Hexachloro-1:3-butadiene (HCBD) causes segment-specific injury to the proximal renal tubule. A time course study of traditional and more recently proposed urinary biomarkers was performed in male Hanover Wistar rats receiving a single intraperitoneal (ip) injection of 45 mg/kg HCBD. Animals were killed on days 1, 2, 3, 4, 5, 6, 7, 10, 14, and 28 postdosing and the temporal response of renal biomarkers was characterized using kidney histopathology, urinary and serum biochemistry, and gene expression.
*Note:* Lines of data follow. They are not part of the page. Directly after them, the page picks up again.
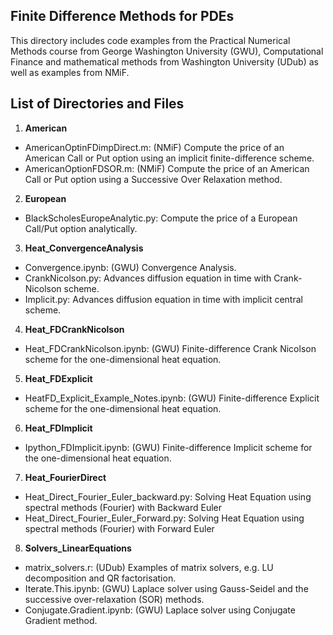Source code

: ## Finite Difference Methods for PDEs
This directory includes code examples from the Practical Numerical Methods course from George Washington University (GWU), Computational Finance and mathematical methods from Washington University (UDub) as well as examples from NMiF.

## List of Directories and Files
1. **American**
  * AmericanOptinFDimpDirect.m: (NMiF) Compute the price of an American Call or Put option using an implicit finite-difference scheme.
  * AmericanOptionFDSOR.m: (NMiF) Compute the price of an American Call or Put option using a Successive Over Relaxation method.
2. **European**
  * BlackScholesEuropeAnalytic.py: Compute the price of a European Call/Put option analytically.
3. **Heat_ConvergenceAnalysis**
  * Convergence.ipynb: (GWU) Convergence Analysis.
  * CrankNicolson.py: Advances diffusion equation in time with Crank-Nicolson scheme.
  * Implicit.py: Advances diffusion equation in time with implicit central scheme.
4. **Heat_FDCrankNicolson**
  * Heat_FDCrankNicolson.ipynb: (GWU) Finite-difference Crank Nicolson scheme for the one-dimensional heat equation.
5. **Heat_FDExplicit**
  * HeatFD_Explicit_Example_Notes.ipynb: (GWU) Finite-difference Explicit scheme for the one-dimensional heat equation.
6. **Heat_FDImplicit**
  * Ipython_FDImplicit.ipynb: (GWU) Finite-difference Implicit scheme for the one-dimensional heat equation.
7. **Heat_FourierDirect**
  * Heat_Direct_Fourier_Euler_backward.py: Solving Heat Equation using spectral methods (Fourier) with Backward Euler
  * Heat_Direct_Fourier_Euler_Forward.py: Solving Heat Equation using spectral methods (Fourier) with Forward Euler
8. **Solvers_LinearEquations**
  * matrix_solvers.r: (UDub) Examples of matrix solvers, e.g. LU decomposition and QR factorisation.
  * Iterate.This.ipynb: (GWU) Laplace solver using Gauss-Seidel and the successive over-relaxation (SOR) methods.
  * Conjugate.Gradient.ipynb: (GWU) Laplace solver using Conjugate Gradient method.



 

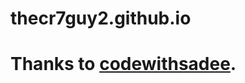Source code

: # thecr7guy2.github.io

# Thanks to [codewithsadee](https://github.com/codewithsadee/vcard-personal-portfolio).
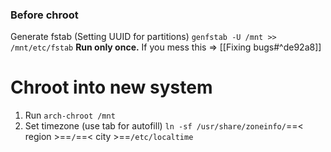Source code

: ### Before chroot
Generate fstab (Setting UUID for partitions)
`genfstab -U /mnt >> /mnt/etc/fstab`
**Run only once.** If you mess this => [[Fixing bugs#^de92a8]]

# Chroot into new system
1. Run `arch-chroot /mnt`
2. Set timezone (use tab for autofill)
`ln -sf /usr/share/zoneinfo/`==< region >==`/`==< city >==`/etc/localtime`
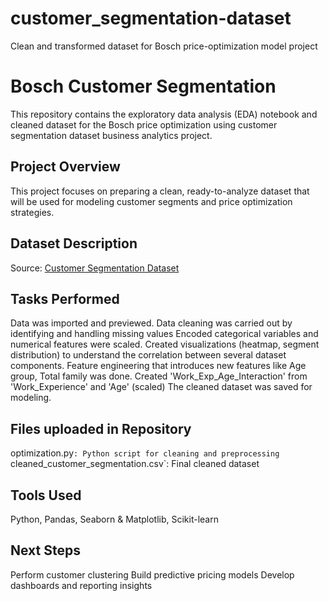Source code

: # customer_segmentation-dataset
Clean and transformed dataset for Bosch price-optimization model project
# Bosch Customer Segmentation
This repository contains the exploratory data analysis (EDA) notebook and cleaned dataset for the Bosch price optimization using customer segmentation dataset business analytics project.

## Project Overview

This project focuses on preparing a clean, ready-to-analyze dataset that will be used for modeling customer segments and price optimization strategies.

## Dataset Description

Source: [Customer Segmentation Dataset](https://www.kaggle.com/datasets/kaushiksuresh147/customer-segmentation?resource=download)

##  Tasks Performed
Data was imported and previewed.
Data cleaning was carried out by identifying and handling missing values
Encoded categorical variables and numerical features were scaled.
Created visualizations (heatmap, segment distribution) to understand the correlation between several dataset components.
Feature engineering that introduces new features like Age group, Total family was done. Created 'Work_Exp_Age_Interaction' from 'Work_Experience' and 'Age' (scaled)
The cleaned dataset was saved for modeling.

## Files uploaded in Repository

optimization.py`: Python script for cleaning and preprocessing
`cleaned_customer_segmentation.csv`: Final cleaned dataset

## Tools Used

Python, Pandas, Seaborn & Matplotlib, Scikit-learn

## Next Steps
Perform customer clustering
Build predictive pricing models
Develop dashboards and reporting insights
Histopathologic evidence of tubular degeneration was seen from day 1 until day 3 postdosing and correlated with increased urinary levels of a-glutathione S-transferase (a-GST), albumin, glucose, and kidney injury molecule-1 (KIM-1), and increased gene expression of KIM-1, NAD(P)H dehydrogenase, quinone 1, and heme oxygenase (decycling) 1. Histopathologic evidence of tubular regeneration was seen from day 2 postdosing and correlated with raised levels of urinary KIM-1 and osteopontin and increased gene expression of KIM-1 and annexin A7. Traditional renal biomarkers generally demonstrated low sensitivity. It is concluded that in rat proximal tubular injury, measurement of a range of renal biomarkers, in conjunction with gene expression analysis, provides an understanding of the extent of degenerative changes induced in the kidney and the process of regeneration.